Robert “Bob” Rackmales (born 1937, Baltimore, Maryland) was the American Chargé d'Affaires ad interim in the Socialist Federal Republic of Yugoslavia from May 1992 until July 1993 and has been teaching at Senior College for a decade.

Rackmales graduated from Johns Hopkins University in 1958. Rackmales was a Fulbright Scholar in Mainz before attending Harvard for a year. His paternal grandfather's nephew is the actor Kirk Douglas.

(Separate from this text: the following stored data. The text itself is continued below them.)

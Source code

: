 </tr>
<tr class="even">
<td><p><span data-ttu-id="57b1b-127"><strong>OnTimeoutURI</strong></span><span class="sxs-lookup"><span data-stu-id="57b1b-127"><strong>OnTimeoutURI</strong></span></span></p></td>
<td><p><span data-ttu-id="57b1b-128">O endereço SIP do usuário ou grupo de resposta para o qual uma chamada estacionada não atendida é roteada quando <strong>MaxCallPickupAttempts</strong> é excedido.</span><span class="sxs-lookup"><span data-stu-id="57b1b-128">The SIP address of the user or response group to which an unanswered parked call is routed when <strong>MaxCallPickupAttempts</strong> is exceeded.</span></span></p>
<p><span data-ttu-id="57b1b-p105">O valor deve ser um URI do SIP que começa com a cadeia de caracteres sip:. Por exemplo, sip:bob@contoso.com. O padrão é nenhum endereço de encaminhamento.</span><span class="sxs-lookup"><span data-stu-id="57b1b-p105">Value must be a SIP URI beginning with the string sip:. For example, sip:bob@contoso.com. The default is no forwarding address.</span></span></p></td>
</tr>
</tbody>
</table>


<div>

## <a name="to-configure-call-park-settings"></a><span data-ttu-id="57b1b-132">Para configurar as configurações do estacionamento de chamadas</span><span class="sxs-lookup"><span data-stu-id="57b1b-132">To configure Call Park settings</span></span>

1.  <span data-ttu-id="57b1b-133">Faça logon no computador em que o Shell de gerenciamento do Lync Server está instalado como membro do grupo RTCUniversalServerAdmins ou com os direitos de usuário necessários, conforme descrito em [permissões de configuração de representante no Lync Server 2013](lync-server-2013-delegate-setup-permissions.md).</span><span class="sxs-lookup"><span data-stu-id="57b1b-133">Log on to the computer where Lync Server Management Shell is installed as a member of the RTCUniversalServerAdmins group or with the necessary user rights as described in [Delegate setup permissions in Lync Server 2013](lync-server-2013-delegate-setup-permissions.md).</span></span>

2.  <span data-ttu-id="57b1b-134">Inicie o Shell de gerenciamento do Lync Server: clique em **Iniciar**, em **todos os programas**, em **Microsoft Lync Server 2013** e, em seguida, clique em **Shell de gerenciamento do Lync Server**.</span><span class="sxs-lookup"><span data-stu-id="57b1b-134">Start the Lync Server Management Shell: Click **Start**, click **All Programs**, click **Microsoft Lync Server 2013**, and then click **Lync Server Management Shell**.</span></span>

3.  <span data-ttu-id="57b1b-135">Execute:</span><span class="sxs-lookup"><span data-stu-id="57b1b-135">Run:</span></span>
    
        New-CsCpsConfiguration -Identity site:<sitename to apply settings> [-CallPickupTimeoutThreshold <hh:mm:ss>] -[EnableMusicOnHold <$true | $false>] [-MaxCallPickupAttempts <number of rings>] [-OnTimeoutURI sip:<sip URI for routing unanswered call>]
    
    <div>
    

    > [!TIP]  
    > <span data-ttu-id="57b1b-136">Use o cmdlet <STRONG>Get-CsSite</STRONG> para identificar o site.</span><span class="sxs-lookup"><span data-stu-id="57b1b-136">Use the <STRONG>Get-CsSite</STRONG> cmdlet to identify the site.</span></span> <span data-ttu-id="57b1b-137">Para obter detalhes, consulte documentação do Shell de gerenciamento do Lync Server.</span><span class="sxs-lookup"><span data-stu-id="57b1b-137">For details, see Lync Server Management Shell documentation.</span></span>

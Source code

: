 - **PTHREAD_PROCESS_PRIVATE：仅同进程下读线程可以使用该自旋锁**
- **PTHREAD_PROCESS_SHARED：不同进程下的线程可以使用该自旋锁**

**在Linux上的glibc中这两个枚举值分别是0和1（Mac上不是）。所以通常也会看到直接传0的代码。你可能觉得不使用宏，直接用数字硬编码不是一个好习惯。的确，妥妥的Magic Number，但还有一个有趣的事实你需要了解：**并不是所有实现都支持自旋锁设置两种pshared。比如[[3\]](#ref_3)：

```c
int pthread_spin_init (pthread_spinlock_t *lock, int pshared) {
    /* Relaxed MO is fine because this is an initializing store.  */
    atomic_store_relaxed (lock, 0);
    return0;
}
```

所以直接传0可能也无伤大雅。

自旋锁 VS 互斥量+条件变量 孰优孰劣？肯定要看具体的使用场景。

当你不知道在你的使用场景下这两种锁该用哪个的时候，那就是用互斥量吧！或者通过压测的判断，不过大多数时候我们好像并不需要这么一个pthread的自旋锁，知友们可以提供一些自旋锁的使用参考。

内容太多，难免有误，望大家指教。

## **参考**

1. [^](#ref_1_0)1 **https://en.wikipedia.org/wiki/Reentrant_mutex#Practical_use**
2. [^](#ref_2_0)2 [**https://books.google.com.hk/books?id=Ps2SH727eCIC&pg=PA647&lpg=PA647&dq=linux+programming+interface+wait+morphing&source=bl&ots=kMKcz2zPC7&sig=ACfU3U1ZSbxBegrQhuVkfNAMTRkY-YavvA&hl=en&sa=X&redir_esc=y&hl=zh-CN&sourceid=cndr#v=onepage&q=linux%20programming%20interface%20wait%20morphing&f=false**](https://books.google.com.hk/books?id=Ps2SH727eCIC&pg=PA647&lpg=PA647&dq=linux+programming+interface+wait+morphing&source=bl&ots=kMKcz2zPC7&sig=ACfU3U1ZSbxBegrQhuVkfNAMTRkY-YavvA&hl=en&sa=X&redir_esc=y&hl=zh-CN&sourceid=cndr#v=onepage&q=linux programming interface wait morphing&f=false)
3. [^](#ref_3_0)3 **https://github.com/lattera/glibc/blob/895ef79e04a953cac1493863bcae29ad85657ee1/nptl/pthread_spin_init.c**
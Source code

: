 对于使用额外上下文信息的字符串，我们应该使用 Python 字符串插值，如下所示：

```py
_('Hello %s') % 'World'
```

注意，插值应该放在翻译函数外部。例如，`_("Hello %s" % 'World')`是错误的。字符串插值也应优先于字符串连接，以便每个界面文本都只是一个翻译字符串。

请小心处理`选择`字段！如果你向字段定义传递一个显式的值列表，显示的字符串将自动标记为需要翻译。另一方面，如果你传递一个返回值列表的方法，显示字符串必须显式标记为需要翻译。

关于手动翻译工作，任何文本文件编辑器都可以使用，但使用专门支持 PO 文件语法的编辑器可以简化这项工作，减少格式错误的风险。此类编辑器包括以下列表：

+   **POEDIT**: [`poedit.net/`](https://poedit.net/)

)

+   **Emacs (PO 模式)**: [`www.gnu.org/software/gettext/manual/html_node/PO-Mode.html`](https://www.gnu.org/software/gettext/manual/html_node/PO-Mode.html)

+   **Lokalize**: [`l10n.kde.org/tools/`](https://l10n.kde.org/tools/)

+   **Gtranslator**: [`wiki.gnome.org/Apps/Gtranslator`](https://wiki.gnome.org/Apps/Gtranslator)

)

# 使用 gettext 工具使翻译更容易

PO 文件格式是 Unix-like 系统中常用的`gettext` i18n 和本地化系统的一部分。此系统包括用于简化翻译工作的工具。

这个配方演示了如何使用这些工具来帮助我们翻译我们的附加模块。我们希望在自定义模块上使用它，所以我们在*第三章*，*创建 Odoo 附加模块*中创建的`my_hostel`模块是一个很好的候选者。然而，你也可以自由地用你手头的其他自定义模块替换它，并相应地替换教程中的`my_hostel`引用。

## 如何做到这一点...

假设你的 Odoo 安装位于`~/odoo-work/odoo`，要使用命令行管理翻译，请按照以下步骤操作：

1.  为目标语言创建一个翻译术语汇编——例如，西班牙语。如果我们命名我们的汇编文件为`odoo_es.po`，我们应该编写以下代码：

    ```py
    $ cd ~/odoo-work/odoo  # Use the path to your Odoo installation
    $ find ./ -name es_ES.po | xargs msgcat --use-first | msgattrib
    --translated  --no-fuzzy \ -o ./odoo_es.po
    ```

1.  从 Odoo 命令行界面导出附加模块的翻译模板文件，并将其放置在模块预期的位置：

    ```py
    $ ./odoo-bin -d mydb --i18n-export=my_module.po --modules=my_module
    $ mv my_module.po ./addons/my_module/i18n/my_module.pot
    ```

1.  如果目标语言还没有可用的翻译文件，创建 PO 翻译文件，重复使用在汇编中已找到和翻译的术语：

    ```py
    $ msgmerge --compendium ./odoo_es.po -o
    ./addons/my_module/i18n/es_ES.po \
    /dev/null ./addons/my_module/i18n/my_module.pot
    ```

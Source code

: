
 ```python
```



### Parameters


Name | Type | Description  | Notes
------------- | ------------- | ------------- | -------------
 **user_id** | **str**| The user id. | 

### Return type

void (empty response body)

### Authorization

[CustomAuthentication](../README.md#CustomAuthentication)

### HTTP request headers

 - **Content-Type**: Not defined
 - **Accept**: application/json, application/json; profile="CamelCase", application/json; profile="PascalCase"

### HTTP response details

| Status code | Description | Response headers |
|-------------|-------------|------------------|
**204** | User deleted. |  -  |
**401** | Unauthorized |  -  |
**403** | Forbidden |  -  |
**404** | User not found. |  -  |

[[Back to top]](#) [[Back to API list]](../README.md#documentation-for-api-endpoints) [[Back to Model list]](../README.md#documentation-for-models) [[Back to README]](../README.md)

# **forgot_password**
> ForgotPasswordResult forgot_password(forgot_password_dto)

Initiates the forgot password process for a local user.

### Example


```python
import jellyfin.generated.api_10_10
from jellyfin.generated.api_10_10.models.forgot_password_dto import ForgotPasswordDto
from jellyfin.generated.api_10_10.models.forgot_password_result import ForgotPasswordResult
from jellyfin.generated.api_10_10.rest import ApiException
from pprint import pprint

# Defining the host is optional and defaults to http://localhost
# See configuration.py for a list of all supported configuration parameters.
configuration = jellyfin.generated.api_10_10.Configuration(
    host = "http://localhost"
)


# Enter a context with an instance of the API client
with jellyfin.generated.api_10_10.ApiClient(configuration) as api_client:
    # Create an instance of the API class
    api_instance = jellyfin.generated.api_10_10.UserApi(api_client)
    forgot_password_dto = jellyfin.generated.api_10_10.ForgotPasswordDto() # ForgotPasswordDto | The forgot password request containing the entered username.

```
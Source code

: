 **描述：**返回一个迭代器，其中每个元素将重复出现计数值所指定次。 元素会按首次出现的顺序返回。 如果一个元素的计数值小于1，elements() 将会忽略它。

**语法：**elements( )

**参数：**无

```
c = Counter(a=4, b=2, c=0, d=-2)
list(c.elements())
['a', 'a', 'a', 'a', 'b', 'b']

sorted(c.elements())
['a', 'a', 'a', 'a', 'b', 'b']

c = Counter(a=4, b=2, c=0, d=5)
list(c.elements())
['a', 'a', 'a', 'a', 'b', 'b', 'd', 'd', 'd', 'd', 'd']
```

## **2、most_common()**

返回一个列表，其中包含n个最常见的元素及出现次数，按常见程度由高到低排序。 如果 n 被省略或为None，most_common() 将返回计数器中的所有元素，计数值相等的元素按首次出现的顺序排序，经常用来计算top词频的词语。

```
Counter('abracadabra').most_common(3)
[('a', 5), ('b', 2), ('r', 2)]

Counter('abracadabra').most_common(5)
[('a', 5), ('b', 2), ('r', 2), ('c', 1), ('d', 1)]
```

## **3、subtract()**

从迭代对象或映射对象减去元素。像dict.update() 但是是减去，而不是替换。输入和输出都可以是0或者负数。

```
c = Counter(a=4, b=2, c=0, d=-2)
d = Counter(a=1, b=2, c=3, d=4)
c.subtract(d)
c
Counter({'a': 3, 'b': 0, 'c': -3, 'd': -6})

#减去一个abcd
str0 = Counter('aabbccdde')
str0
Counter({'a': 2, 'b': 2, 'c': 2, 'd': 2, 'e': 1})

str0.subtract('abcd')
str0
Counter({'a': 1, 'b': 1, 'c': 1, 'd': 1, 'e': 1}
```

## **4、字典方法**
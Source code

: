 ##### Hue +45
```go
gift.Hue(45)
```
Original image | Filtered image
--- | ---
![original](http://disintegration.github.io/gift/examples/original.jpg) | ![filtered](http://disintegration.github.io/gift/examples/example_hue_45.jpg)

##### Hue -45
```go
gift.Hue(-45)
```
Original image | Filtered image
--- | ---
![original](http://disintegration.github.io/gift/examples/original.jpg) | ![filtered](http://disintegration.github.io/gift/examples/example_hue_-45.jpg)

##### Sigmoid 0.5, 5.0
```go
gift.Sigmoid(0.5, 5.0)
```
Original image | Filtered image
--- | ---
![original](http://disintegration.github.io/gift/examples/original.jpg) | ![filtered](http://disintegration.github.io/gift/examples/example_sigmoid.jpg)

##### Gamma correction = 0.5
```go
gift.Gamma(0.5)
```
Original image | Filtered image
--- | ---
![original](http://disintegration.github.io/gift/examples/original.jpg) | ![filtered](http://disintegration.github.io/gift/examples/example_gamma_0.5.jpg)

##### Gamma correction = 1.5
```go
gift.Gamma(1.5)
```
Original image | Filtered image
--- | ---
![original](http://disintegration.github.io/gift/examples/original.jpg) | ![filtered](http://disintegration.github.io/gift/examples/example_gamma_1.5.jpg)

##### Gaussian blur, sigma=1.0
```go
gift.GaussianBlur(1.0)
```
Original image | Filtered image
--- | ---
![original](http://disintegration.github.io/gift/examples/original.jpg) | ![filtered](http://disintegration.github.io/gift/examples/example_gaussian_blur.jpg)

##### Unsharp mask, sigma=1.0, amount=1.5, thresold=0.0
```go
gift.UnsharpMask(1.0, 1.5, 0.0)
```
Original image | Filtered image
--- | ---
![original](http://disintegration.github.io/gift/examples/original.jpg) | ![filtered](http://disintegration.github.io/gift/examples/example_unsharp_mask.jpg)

The U.S. shared normalized relations with Yugoslavia until 1992 when Slovenia, Croatia, Bosnia and Herzegovina, and Macedonia all seceded. The republics of Serbia and Montenegro declared a new Federal Republic of Yugoslavia (FRY) in April 1992. On May 21, 1992, the U.S. announced that it would not recognize the Federal Republic of Yugoslavia (FRY) as the successor state of the Socialist Federal Republic of Yugoslavia (SFRY), as Serbia and Montenegro claimed. The U.S. Ambassador was recalled from Belgrade, but the mission continued with a staff under the authority of a Chargé d’Affaires ad interim.

==Publications==
- “GRACE UNDER PRESSURE:” JOHN PATON DAVIES Foreign Service Journal July/August 2008, page 46.